6.18.2 TURNOVER RATIO. At all times during the term of the Loan, Borrower shall maintain a Turnover Ratio of no less than 1.00 to 1.00 as of end of each fiscal quarter, beginning with the fiscal quarter ending June 30, 2021. Borrower’s Turnover Ratio shall be calculated based upon, among other things, the Financial Statements delivered by Borrower to Lender in accordance with Schedule 6.5, above. Borrower shall deliver to Lender any other documentation and evidence as shall be satisfactory to Lender, in Lender’s reasonable opinion and judgment, evidencing Borrower’s compliance with the minimum requirement set forth in this Section 6.18.2.
6.18.3 INTEREST AND PREFERRED RETURN COVERAGE RATIO. At all times during the term of the Loan, Borrower shall maintain an Interest and Preferred Return Coverage Ratio of no less than 1.00 to 1.00 as of the end of each fiscal quarter, beginning with the fiscal quarter ending June 30, 2021. Borrower’s Interest and Preferred Return Coverage Ratio shall be calculated based upon, among other things, the Financial Statements delivered by Borrower to Lender in accordance with Schedule 6.5, above.

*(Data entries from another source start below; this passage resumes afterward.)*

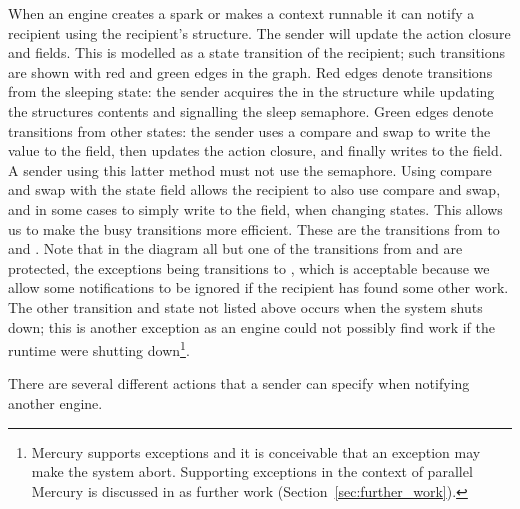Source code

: When an engine creates a spark or makes a context runnable
it can notify a recipient using the recipient's
\enginesleepsync structure.
The sender will update the action closure and
 fields.
This is modelled as a state transition of the recipient;
such transitions are shown with red and green edges in the graph.
Red edges denote transitions from the sleeping state:
the sender acquires the  in the
\enginesleepsync structure while updating the structures contents and
signalling the sleep semaphore.
Green edges denote transitions from other states:
the sender uses a compare and swap to write the  value to the
 field,
then updates the action closure,
and finally writes  to the  field.
A sender using this latter method must not use the semaphore.
Using compare and swap with the state field allows the recipient to also
use compare and swap, and in some cases to simply write to the field,
when changing states.
This allows us to make the busy transitions more efficient.
These are the transitions from
 to
 and
.
Note that in the diagram all but one of the transitions from
 and 
are protected,
the exceptions being transitions to ,
which is acceptable because we allow some notifications to be ignored if the
recipient has found some other work.
The other transition and state not listed above occurs when the system shuts
down;
this is another exception as an engine could not possibly find work if the
runtime were shutting down\footnote{
    Mercury supports exceptions and it is conceivable that an exception may
    make the system abort.
    Supporting exceptions in the context of parallel Mercury is discussed in
    as further work (Section~\ref{sec:further_work}).
}.

There are several different actions that a sender can specify when notifying
another engine.

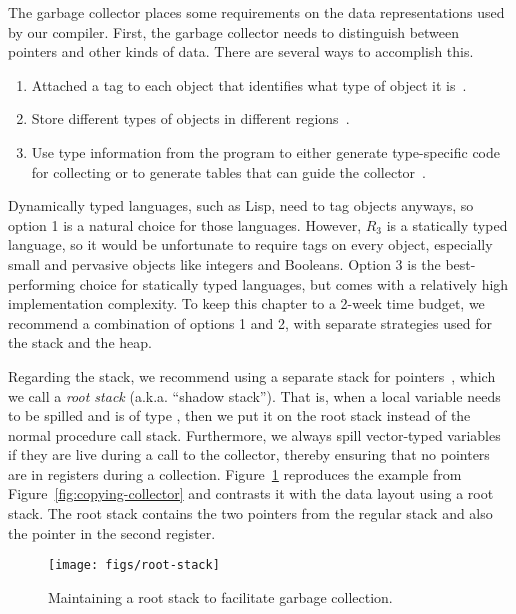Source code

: \documentclass[11pt]{book}
\begin{document}
The garbage collector places some requirements on the data
representations used by our compiler. First, the garbage collector
needs to distinguish between pointers and other kinds of data. There
are several ways to accomplish this.
\begin{enumerate}
\item Attached a tag to each object that identifies what type of
  object it is~\citep{McCarthy:1960dz}.
\item Store different types of objects in different
  regions~\citep{Steele:1977ab}.
\item Use type information from the program to either generate
  type-specific code for collecting or to generate tables that can
  guide the
  collector~\citep{Appel:1989aa,Goldberg:1991aa,Diwan:1992aa}.
\end{enumerate}
Dynamically typed languages, such as Lisp, need to tag objects
anyways, so option 1 is a natural choice for those languages.
However, $R_3$ is a statically typed language, so it would be
unfortunate to require tags on every object, especially small and
pervasive objects like integers and Booleans.  Option 3 is the
best-performing choice for statically typed languages, but comes with
a relatively high implementation complexity. To keep this chapter to a
2-week time budget, we recommend a combination of options 1 and 2,
with separate strategies used for the stack and the heap.

Regarding the stack, we recommend using a separate stack for
pointers~\citep{Siebert:2001aa,Henderson:2002aa,Baker:2009aa}, which
we call a \emph{root stack} (a.k.a. ``shadow stack''). That is, when a
local variable needs to be spilled and is of type , then we put it on the root stack instead
of the normal procedure call stack. Furthermore, we always spill
vector-typed variables if they are live during a call to the
collector, thereby ensuring that no pointers are in registers during a
collection. Figure~\ref{fig:shadow-stack} reproduces the example from
Figure~\ref{fig:copying-collector} and contrasts it with the data
layout using a root stack. The root stack contains the two pointers
from the regular stack and also the pointer in the second
register.

\begin{figure}[tbp]
\centering \texttt{[image: figs/root-stack]}
\caption{Maintaining a root stack to facilitate garbage collection.}
\label{fig:shadow-stack}
\end{figure}
\end{document}
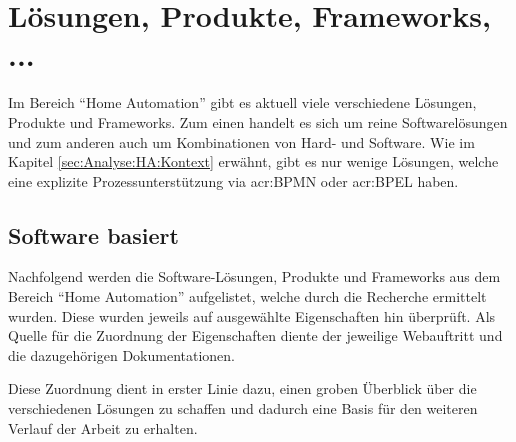 \section{Lösungen, Produkte, Frameworks, ...}\label{sec:Analyse:HA:LPF}
Im Bereich "`Home Automation"' gibt es aktuell viele verschiedene Lösungen, Produkte und Frameworks. Zum einen handelt es sich um reine Softwarelösungen und zum anderen auch um Kombinationen von Hard- und Software. Wie im Kapitel \ref{sec:Analyse:HA:Kontext}  erwähnt, gibt es nur wenige Lösungen, welche eine explizite Prozessunterstützung via \gls{acr:BPMN} oder \gls{acr:BPEL} haben.

\subsection{Software basiert}
Nachfolgend werden die Software-Lösungen, Produkte und Frameworks aus dem Bereich "`Home Automation"' aufgelistet, welche durch die Recherche ermittelt wurden. Diese wurden jeweils auf ausgewählte Eigenschaften hin überprüft. Als Quelle für die Zuordnung der Eigenschaften diente der jeweilige Webauftritt und die dazugehörigen Dokumentationen.

Diese Zuordnung dient in erster Linie dazu, einen groben Überblick über die verschiedenen Lösungen zu schaffen und dadurch eine Basis für den weiteren Verlauf der Arbeit zu erhalten.

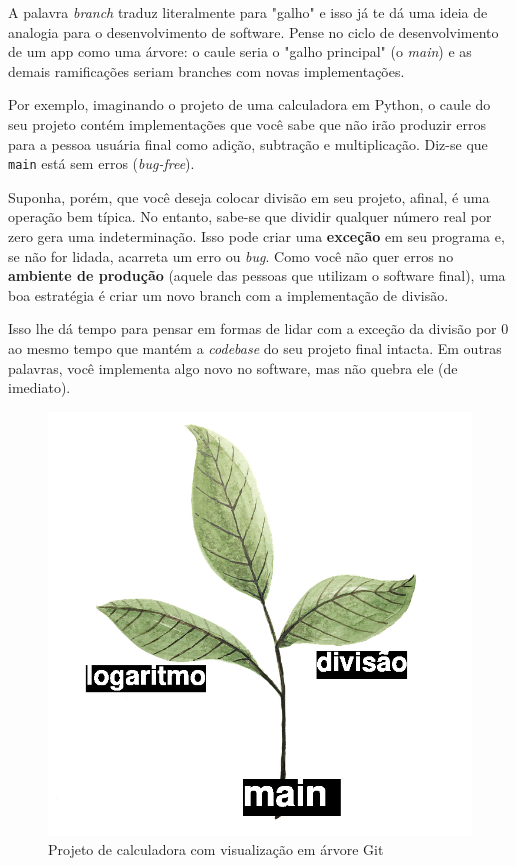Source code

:\documentclass{article}
\begin{document}
	A palavra \textit{branch} traduz literalmente para "galho" e isso já te dá uma ideia de analogia para o desenvolvimento de 
	software. Pense no ciclo de desenvolvimento de um app como uma árvore: o caule seria o "galho principal" (o \textit{main})
	e as demais ramificações seriam branches com novas implementações.

	Por exemplo, imaginando o projeto de uma calculadora em Python, o caule do seu projeto contém implementações que você sabe 
	que não irão produzir erros para a pessoa usuária final como adição, subtração e multiplicação. Diz-se que \texttt{main} 
	está sem erros (\textit{bug-free}).
	
	Suponha, porém, que você deseja colocar divisão em seu projeto, afinal, é uma operação bem típica. No entanto, sabe-se que dividir
	qualquer número real por zero gera uma indeterminação. Isso pode criar uma \textbf{exceção} em seu programa e, se não for lidada, 
	acarreta um erro ou \textit{bug}. Como você não quer erros no \textbf{ambiente de produção} (aquele das pessoas que utilizam o software final),
	uma boa estratégia é criar um novo branch com a implementação de divisão. 

	Isso lhe dá tempo para pensar em formas de lidar com a exceção da divisão por 0 ao mesmo tempo que mantém a \textit{codebase}
	do seu projeto final intacta. Em outras palavras, você implementa algo novo no software, mas não quebra ele (de imediato).

	\begin{figure}[ht!]
		\centering
	  	\includegraphics[scale=0.3]{figs/software_tree.png} 
		\caption*{Projeto de calculadora com visualização em árvore Git}
  	\end{figure}
\end{document}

Borrower shall deliver to Lender any other documentation and evidence as shall be satisfactory to Lender, in Lender’s reasonable opinion and judgment, evidencing Borrower’s compliance with the minimum requirement set forth in this Section 6.18.3.
“Average Utilization” means the daily average outstanding principal balance of the Loan, for the period measured.
“Cash Flow” means the sum of Net Profits and Interest Expense.
“Collected and Applied Note Receivables” means the amount of Eligible Receivables collected and applied as principal payments on the Loan.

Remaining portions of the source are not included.